Les fautes lourdes, d'une exceptionnelle gravité, ont été reconnues par le tribunal des affaires de sécurité sociale, elles ont été confirmées par la cour d'appel. Donc la justice pour les victimes ouvrières consent à une indemnisation, et refuse le droit à la justice. C'est le chèque contre le silence, et c'est tout à fait insupportable.
Finalement, 20 ans de combat pour en arriver à ce non-lieu … qu'avez-vous pensé en apprenant le non-lieu définitif ?
C'est un fiasco total, une faillite absolue. La justice a pris notre plainte, a mis le patron en examen, il y a eu des commissions rogatoires, les victimes ont payé en portant plainte, les gendarmes qui instruisaient le dossier nous disaient "Il y a un tel dossier, avec tellement de preuves, vous ne pouvez que gagner". Et voilà où on en est aujourd'hui. Donc oui, c'est une faillite du système judiciaire. Il lui a fallu 20 ans pour dire qu'il n'y avait en fait rien ? Bah ce n'est pas vrai. Il y a chaque année 3 000 décès causés par l'amiante, et des dizaines de milliers de malades. Et la justice regarde ailleurs.

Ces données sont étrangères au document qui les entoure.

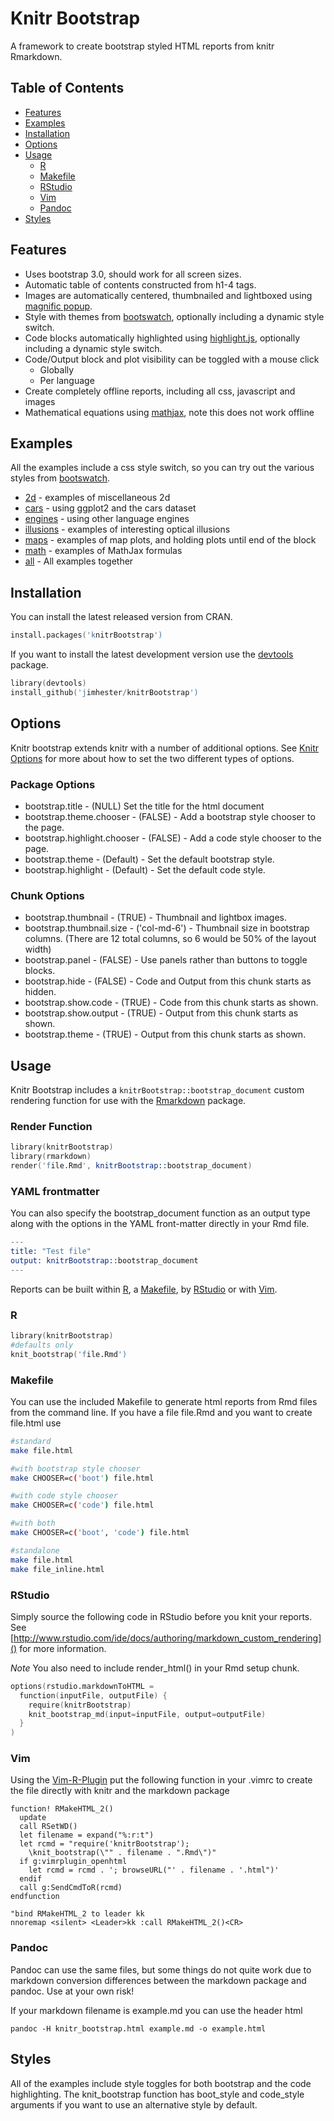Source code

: # Knitr Bootstrap #
A framework to create bootstrap styled HTML reports from knitr Rmarkdown.

## Table of Contents

* [Features](#features)
* [Examples](#examples)
* [Installation](#installation)
* [Options](#options)
* [Usage](#usage)
  * [R](#Rfunction)
  * [Makefile](#makefile)
  * [RStudio](#rstudio)
  * [Vim](#vim)
  * [Pandoc](#pandoc)
* [Styles](#styles)

## Features ##
* Uses bootstrap 3.0, should work for all screen sizes.
* Automatic table of contents constructed from h1-4 tags.
* Images are automatically centered, thumbnailed and lightboxed using [magnific popup].
* Style with themes from [bootswatch], optionally including a dynamic style switch.
* Code blocks automatically highlighted using [highlight.js], optionally including a dynamic style switch.
* Code/Output block and plot visibility can be toggled with a mouse click
  * Globally
  * Per language
* Create completely offline reports, including all css, javascript and images
* Mathematical equations using [mathjax], note this does not work offline

## Examples ##
All the examples include a css style switch, so you can try out the various styles from [bootswatch].

* [2d] - examples of miscellaneous 2d
* [cars] - using ggplot2 and the cars dataset
* [engines] - using other language engines
* [illusions] - examples of interesting optical illusions
* [maps] - examples of map plots, and holding plots until end of the block
* [math] - examples of MathJax formulas
* [all] - All examples together

## Installation ##
You can install the latest released version from CRAN.

```s
install.packages('knitrBootstrap')
```

If you want to install the latest development version use the [devtools] package.
```s
library(devtools)
install_github('jimhester/knitrBootstrap')
```
## Options ##

Knitr bootstrap extends knitr with a number of additional options.  See [Knitr
Options](http://http://yihui.name/knitr/options) for more about how to set the
two different types of options.

### Package Options ###
 - bootstrap.title - (NULL) Set the title for the html document
 - bootstrap.theme.chooser - (FALSE) - Add a bootstrap style chooser to the page.
 - bootstrap.highlight.chooser - (FALSE) - Add a code style chooser to the page.
 - bootstrap.theme - (Default) - Set the default bootstrap style.
 - bootstrap.highlight - (Default) - Set the default code style.

### Chunk Options ###
 - bootstrap.thumbnail - (TRUE) - Thumbnail and lightbox images.
 - bootstrap.thumbnail.size - ('col-md-6') - Thumbnail size in bootstrap columns. (There are 12 total columns, so 6 would be 50% of the layout width)
 - bootstrap.panel - (FALSE) - Use panels rather than buttons to toggle blocks.
 - bootstrap.hide - (FALSE) - Code and Output from this chunk starts as hidden.
 - bootstrap.show.code - (TRUE) - Code from this chunk starts as shown.
 - bootstrap.show.output - (TRUE) - Output from this chunk starts as shown.
 - bootstrap.theme - (TRUE) - Output from this chunk starts as shown.

## Usage ##

Knitr Bootstrap includes a `knitrBootstrap::bootstrap_document` custom
rendering function for use with the
[Rmarkdown](http://http://rmarkdown.rstudio.com/) package.

### Render Function ###
```s
library(knitrBootstrap)
library(rmarkdown)
render('file.Rmd', knitrBootstrap::bootstrap_document)
```

### YAML frontmatter ###
You can also specify the bootstrap_document function as an output type along
with the options in the YAML front-matter directly in your Rmd file.
```s
---
title: "Test file"
output: knitrBootstrap::bootstrap_document
---
```

Reports can be built within [R](#Rfunction), a [Makefile](#makefile), by [RStudio](#rstudio) or with [Vim](#vim).

### R ###
```s
library(knitrBootstrap)
#defaults only
knit_bootstrap('file.Rmd')
```

### Makefile ###

You can use the included Makefile to generate html reports from Rmd files from
the command line.  If you have a file file.Rmd and you want to create file.html use

```bash
#standard
make file.html

#with bootstrap style chooser
make CHOOSER=c('boot') file.html

#with code style chooser
make CHOOSER=c('code') file.html

#with both
make CHOOSER=c('boot', 'code') file.html

#standalone
make file.html
make file_inline.html
```

### RStudio ###

Simply source the following code in RStudio before you knit your reports.
See [http://www.rstudio.com/ide/docs/authoring/markdown_custom_rendering]() for more information.

*Note* You also need to include render_html() in your Rmd setup chunk.

```s
options(rstudio.markdownToHTML =
  function(inputFile, outputFile) {
    require(knitrBootstrap)
    knit_bootstrap_md(input=inputFile, output=outputFile)
  }
)
```

### Vim ###

Using the [Vim-R-Plugin](https://github.com/vim-scripts/Vim-R-plugin) put the following function in your .vimrc to create the file directly with knitr and the markdown package

```vim
function! RMakeHTML_2()
  update
  call RSetWD()
  let filename = expand("%:r:t")
  let rcmd = "require('knitrBootstrap');
    \knit_bootstrap(\"" . filename . ".Rmd\")"
  if g:vimrplugin_openhtml
    let rcmd = rcmd . '; browseURL("' . filename . '.html")'
  endif
  call g:SendCmdToR(rcmd)
endfunction

"bind RMakeHTML_2 to leader kk
nnoremap <silent> <Leader>kk :call RMakeHTML_2()<CR>
```

### Pandoc ###
Pandoc can use the same files, but some things do not quite work due to
markdown conversion differences between the markdown package and pandoc.  Use
at your own risk!

If your markdown filename is example.md you can use the header html
```console
pandoc -H knitr_bootstrap.html example.md -o example.html
```

## Styles ##

All of the examples include style toggles for both bootstrap and the code
highlighting.  The knit_bootstrap function has boot_style and code_style
arguments if you want to use an alternative style by default.

[highlight.js]: https://github.com/isagalaev/highlight.js
[rstudio/markdown]: https://github.com/rstudio/markdown
[knitrBootstrap]: https://jimhester.github.io/knitrBootstrap
[magnific popup]: http://dimsemenov.com/plugins/magnific-popup
[mathjax]: http://mathjax.org
[bootswatch]: http://bootswatch.com
[devtools]: https://github.com/hadley/devtools

[2d]: http://rawgithub.com/jimhester/knitrBootstrap/master/vignettes/two-D.html
[all]: http://rawgithub.com/jimhester/knitrBootstrap/master/inst/examples/all.html
[cars]: http://rawgithub.com/jimhester/knitrBootstrap/master/vignettes/cars.html
[engines]: http://rawgithub.com/jimhester/knitrBootstrap/master/inst/examples/engines.html
[illusions]: http://rawgithub.com/jimhester/knitrBootstrap/master/vignettes/illusions.html
[maps]: http://rawgithub.com/jimhester/knitrBootstrap/master/vignettes/maps.html
[math]: http://rawgithub.com/jimhester/knitrBootstrap/master/vignettes/math.html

Mais honnêtement, on s'en doutait avant, c'est dans l'air du temps de ne pas donner aux victimes la possibilité d'accéder à la justice … On est en train de casser la médecine du travail, l'inspection du travail, le tribunal des prud'hommes, bientôt les retraites, la sécurité sociale, etc. Nous on apparaîtrait au milieu de tout ça en ayant droit à la justice ? Non, ce sont des décisions politiques, même si elles ne viennent pas d'un parti précis. La société actuelle s'étrangle quand il s'agit de condamner un patron au profit d'un ouvrier. C'est ça le nœud du problème.
Mais l'histoire n'est pas finie, on ne peut pas dire qu'on a perdu ce combat. Au contraire, on a gagné le combat l'amiante, puisqu'on l'a faite interdire en 1997 ! Regardez le glyphosate, on a bien du mal à le faire interdire aujourd'hui. Et par ces luttes, on a sauvé des vies, et c'est le plus important. Il ne s'agit pas de savoir si on gagne ou si on perd, ce n'est pas un match de foot, il n'y a ni gagnant ni perdant. Mais c'est la vie, la civilisation qui perd ici.